A relação é direta. Quando os cenários econômicos se tornam mais difíceis, a reação quase automática dos consumidores é aumentar a vertente racional em seu comportamento de escolhas, compra e consumo. E isso redesenha no curto prazo, com reflexos também no longo prazo, a estrutura de mercado.
Na Europa o quadro dramático que conjuga inflação elevada (8,9% na zona do euro em julho) com os problemas de energia e combustíveis criados pela invasão russa e a falta de perspectivas de curto prazo fez exponenciar a componente racional do comportamento de consumidores que, historicamente, já eram reconhecidos por sua racionalidade de compra e consumo.
O menor crescimento econômico da China, agravado por outros problemas internos, em especial no setor da construção, reduziu o consumo e reacendeu o lado mais racional de um consumidor que começava a viver um idílio com as experiências e o consumismo, espalhando por toda a Ásia suas consequências.

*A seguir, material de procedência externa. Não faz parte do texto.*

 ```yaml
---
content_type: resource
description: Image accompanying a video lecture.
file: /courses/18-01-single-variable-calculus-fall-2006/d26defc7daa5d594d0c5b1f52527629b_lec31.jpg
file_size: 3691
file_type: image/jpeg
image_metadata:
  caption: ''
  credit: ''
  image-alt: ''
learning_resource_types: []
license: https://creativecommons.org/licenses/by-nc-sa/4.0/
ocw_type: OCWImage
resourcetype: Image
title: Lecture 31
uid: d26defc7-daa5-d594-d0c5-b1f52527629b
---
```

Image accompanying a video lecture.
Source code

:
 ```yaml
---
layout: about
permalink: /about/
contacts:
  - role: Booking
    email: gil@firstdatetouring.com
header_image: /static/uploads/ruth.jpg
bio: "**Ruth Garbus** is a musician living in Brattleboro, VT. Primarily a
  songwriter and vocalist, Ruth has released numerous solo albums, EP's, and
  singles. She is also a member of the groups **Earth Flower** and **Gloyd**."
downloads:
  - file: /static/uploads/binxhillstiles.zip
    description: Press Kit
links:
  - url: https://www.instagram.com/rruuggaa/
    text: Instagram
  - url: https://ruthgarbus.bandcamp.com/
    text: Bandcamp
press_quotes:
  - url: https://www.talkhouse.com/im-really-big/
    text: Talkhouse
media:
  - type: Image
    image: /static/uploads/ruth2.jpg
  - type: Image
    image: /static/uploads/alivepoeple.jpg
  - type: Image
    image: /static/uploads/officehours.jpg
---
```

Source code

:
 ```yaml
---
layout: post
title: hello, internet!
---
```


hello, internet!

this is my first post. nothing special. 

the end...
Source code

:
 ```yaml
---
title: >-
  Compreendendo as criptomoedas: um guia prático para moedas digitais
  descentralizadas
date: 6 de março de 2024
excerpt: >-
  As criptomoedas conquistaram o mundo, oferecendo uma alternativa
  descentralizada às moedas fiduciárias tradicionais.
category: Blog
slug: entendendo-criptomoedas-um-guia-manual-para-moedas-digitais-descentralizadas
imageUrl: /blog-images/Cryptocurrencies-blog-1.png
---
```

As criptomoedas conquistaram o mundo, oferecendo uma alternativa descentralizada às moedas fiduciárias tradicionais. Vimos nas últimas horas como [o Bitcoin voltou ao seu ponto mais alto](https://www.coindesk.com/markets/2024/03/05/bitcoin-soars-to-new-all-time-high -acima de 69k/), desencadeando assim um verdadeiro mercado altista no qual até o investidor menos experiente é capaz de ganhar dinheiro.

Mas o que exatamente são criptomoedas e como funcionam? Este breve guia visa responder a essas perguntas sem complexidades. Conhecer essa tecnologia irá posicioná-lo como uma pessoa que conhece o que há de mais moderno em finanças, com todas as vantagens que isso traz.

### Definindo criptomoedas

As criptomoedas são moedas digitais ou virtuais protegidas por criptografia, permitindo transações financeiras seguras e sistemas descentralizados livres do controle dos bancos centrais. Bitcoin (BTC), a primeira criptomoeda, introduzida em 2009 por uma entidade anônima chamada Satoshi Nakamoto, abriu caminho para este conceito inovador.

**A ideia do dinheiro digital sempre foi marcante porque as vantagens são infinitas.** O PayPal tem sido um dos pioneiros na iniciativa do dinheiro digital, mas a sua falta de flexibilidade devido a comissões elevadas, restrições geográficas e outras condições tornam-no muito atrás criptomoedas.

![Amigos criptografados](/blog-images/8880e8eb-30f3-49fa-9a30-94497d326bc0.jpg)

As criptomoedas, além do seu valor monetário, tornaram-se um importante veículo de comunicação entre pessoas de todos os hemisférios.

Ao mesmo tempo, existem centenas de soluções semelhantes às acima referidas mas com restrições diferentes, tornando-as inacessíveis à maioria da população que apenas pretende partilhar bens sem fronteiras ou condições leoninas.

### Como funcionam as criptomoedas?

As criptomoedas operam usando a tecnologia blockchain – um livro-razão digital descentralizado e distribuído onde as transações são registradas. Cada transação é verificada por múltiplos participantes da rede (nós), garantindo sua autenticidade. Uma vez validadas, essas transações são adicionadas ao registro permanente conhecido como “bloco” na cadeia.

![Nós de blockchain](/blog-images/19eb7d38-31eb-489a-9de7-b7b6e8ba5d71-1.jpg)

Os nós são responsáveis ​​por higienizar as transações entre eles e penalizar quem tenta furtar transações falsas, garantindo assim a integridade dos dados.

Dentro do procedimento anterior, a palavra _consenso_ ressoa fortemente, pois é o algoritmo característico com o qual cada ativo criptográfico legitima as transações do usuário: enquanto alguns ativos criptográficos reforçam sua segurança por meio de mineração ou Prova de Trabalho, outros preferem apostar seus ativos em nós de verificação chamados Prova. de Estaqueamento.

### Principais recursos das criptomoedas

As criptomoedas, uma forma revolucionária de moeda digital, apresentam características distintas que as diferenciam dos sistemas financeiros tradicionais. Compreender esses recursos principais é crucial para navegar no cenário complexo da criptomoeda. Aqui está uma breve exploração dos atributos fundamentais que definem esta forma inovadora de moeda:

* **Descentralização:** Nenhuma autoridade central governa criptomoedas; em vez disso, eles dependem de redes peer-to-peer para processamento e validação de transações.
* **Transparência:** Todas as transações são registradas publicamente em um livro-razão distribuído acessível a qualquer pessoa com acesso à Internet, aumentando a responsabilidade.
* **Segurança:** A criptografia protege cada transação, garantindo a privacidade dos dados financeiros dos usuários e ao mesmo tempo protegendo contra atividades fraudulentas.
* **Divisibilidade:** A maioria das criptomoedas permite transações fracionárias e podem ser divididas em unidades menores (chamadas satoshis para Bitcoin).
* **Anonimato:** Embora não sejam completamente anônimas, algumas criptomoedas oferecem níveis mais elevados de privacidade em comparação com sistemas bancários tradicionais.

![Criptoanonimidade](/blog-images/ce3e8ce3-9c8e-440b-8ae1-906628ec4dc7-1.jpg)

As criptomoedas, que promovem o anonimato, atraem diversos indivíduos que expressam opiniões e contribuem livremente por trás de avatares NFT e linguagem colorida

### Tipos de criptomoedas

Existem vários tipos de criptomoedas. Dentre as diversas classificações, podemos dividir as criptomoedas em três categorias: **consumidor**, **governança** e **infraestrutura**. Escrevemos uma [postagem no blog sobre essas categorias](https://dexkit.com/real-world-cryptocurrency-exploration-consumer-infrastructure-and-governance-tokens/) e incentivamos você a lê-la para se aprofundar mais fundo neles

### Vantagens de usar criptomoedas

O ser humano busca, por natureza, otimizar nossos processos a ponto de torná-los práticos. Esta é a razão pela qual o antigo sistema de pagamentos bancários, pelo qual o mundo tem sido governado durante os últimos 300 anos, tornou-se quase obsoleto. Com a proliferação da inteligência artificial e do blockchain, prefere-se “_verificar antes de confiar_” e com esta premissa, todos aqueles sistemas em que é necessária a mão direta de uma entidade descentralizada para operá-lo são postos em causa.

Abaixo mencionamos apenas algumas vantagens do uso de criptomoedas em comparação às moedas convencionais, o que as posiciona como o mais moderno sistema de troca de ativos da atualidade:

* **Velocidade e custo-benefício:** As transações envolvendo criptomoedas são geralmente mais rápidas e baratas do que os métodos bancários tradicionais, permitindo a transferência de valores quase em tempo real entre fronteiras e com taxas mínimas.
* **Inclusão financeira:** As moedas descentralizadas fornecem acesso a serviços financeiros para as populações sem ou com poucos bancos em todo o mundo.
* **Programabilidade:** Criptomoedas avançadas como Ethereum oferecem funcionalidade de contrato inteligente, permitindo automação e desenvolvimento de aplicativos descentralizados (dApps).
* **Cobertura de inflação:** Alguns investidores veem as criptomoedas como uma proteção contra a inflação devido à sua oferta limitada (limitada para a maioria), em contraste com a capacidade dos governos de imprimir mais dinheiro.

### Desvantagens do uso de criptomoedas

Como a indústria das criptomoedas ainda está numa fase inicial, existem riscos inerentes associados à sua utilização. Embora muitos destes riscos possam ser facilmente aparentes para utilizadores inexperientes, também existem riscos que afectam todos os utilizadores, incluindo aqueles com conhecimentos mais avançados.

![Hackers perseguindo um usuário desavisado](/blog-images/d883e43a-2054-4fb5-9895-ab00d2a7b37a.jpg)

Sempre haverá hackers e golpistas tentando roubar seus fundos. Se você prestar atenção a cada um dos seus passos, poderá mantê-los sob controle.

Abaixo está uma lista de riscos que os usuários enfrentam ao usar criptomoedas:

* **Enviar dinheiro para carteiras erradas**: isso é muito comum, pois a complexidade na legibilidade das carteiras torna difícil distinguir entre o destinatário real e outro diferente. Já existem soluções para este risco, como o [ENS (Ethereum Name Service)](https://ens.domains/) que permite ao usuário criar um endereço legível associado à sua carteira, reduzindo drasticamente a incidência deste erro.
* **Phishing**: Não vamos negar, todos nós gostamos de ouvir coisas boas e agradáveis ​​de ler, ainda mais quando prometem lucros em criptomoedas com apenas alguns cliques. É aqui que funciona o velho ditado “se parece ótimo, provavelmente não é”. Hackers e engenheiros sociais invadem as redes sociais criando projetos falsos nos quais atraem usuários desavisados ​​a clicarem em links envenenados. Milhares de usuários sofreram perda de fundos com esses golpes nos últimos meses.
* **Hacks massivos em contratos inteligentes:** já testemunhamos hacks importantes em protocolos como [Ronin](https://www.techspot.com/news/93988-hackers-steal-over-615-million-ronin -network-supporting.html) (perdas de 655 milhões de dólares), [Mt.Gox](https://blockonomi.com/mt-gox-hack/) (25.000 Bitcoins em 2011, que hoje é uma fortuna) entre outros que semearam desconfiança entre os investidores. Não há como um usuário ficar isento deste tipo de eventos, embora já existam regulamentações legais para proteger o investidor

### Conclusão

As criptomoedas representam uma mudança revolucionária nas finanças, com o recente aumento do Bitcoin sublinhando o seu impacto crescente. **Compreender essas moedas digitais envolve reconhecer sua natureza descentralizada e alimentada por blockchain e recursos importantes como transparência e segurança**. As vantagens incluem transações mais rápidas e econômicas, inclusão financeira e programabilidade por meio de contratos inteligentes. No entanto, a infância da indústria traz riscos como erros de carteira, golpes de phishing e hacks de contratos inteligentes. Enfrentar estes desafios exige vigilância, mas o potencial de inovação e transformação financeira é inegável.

Na América Latina, pressionada pelos problemas econômicos e a inflação, o comportamento de consumo também tem migrado fortemente para opções mais racionais.
Apesar de viver um clima econômico menos dramático do que a Europa, nos Estados Unidos a inflação elevada de 6,8% no final de julho, atípica para os padrões norte-americanos, acumulada com o crescimento dos custos de combustíveis numa economia que se move sobre rodas e a perspectiva de algum nível de depressão econômica próxima, despertaram o lado mais racional de compras e consumo impactando o mercado como um todo.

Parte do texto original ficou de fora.